There are 68km of trunk main in Hackney, of which 60 per cent date back to the Victorian era.
Following last year’s burst, the company told councillors that its incident management response has now been improved, with direct relationships now built with the borough, and a team of dedicated emergency planners now on call who would be able to swing into action when bursts occur.
It is understood there are two large risk areas for Hackney from Thames’ point of view, Queens Drive and Seven Sisters, with work now commencing on both sites to re-line sections of Victorian cast-iron pipe.
A donation of £10,000 as a goodwill gesture has also been made by Thames Water to the council for the separate 2018 Lea Bridge flood, which will be split equally between Hackney Food Bank and a local playgroup in the ward hit by the floods.
Spencer added: “We have not seen many trunk main bursts on the scale that we saw in Queens Drive in our history. We have seen two occasions of a similar size since, the first outside Southwark tube station and the second on Staples Corner on the North Circular.

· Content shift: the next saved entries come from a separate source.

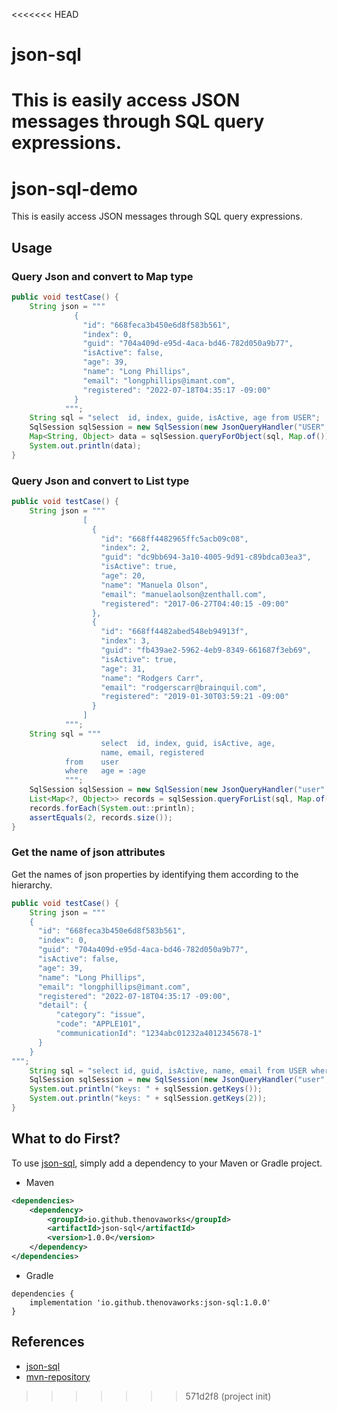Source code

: <<<<<<< HEAD
# json-sql
This is easily access JSON messages through SQL query expressions.
=======
# json-sql-demo

This is easily access JSON messages through SQL query expressions.

## Usage

### Query Json and convert to Map type

```java
public void testCase() {
    String json = """
              {
                "id": "668feca3b450e6d8f583b561",
                "index": 0,
                "guid": "704a409d-e95d-4aca-bd46-782d050a9b77",
                "isActive": false,
                "age": 39,
                "name": "Long Phillips",
                "email": "longphillips@imant.com",
                "registered": "2022-07-18T04:35:17 -09:00"
              }
            """;
    String sql = "select  id, index, guide, isActive, age from USER";
    SqlSession sqlSession = new SqlSession(new JsonQueryHandler("USER", json));
    Map<String, Object> data = sqlSession.queryForObject(sql, Map.of());
    System.out.println(data);
}
```

### Query Json and convert to List type

```java
public void testCase() {
    String json = """
                [
                  {
                    "id": "668ff4482965ffc5acb09c08",
                    "index": 2,
                    "guid": "dc9bb694-3a10-4005-9d91-c89bdca03ea3",
                    "isActive": true,
                    "age": 20,
                    "name": "Manuela Olson",
                    "email": "manuelaolson@zenthall.com",
                    "registered": "2017-06-27T04:40:15 -09:00"
                  },
                  {
                    "id": "668ff4482abed548eb94913f",
                    "index": 3,
                    "guid": "fb439ae2-5962-4eb9-8349-661687f3eb69",
                    "isActive": true,
                    "age": 31,
                    "name": "Rodgers Carr",
                    "email": "rodgerscarr@brainquil.com",
                    "registered": "2019-01-30T03:59:21 -09:00"
                  }
                ]
            """;
    String sql = """
                    select  id, index, guid, isActive, age, 
                    name, email, registered
            from    user 
            where   age = :age 
            """;
    SqlSession sqlSession = new SqlSession(new JsonQueryHandler("user", json));
    List<Map<?, Object>> records = sqlSession.queryForList(sql, Map.of("age", 30));
    records.forEach(System.out::println);
    assertEquals(2, records.size());
}
```

### Get the name of json attributes

Get the names of json properties by identifying them according to the hierarchy.


```java
public void testCase() {
    String json = """
    {
      "id": "668feca3b450e6d8f583b561",
      "index": 0,
      "guid": "704a409d-e95d-4aca-bd46-782d050a9b77",
      "isActive": false,
      "age": 39,
      "name": "Long Phillips",
      "email": "longphillips@imant.com",
      "registered": "2022-07-18T04:35:17 -09:00",
      "detail": {
          "category": "issue",
          "code": "APPLE101",
          "communicationId": "1234abc01232a4012345678-1"
      }
    }
""";
    String sql = "select id, guid, isActive, name, email from USER where id = '668feca3b450e6d8f583b561'";
    SqlSession sqlSession = new SqlSession(new JsonQueryHandler("user", json));
    System.out.println("keys: " + sqlSession.getKeys());
    System.out.println("keys: " + sqlSession.getKeys(2));
}
```

## What to do First?

To use [json-sql](https://github.com/thenovaworks/json-sql.git), simply add a dependency to your Maven or Gradle project.


- Maven
```xml
<dependencies>
    <dependency>
        <groupId>io.github.thenovaworks</groupId>
        <artifactId>json-sql</artifactId>
        <version>1.0.0</version>
    </dependency>
</dependencies>
```


- Gradle

```
dependencies {
    implementation 'io.github.thenovaworks:json-sql:1.0.0'
}
```


## References

- [json-sql](https://github.com/thenovaworks/json-sql.git)
- [mvn-repository](https://mvnrepository.com/)
>>>>>>> 571d2f8 (project init)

“In both cases, we were able to enact our new incident and response structures. We were able to respond quicker, and isolate the main very quickly. At Staples Corner it was in three minutes, it was fully isolated and people were back in water. At the Southwark burst, the London Fire Brigade said it was the best response they had seen from Thames Water on any large mains burst.
“I’m never going to say we are perfect, there are still things that we have got to learn and improve. We’ll always be striving to get better and better and respond, but with the two bursts we have had since, there have been improvements. We would also like to build the relationships we have done with Hackney with other boroughs in London.”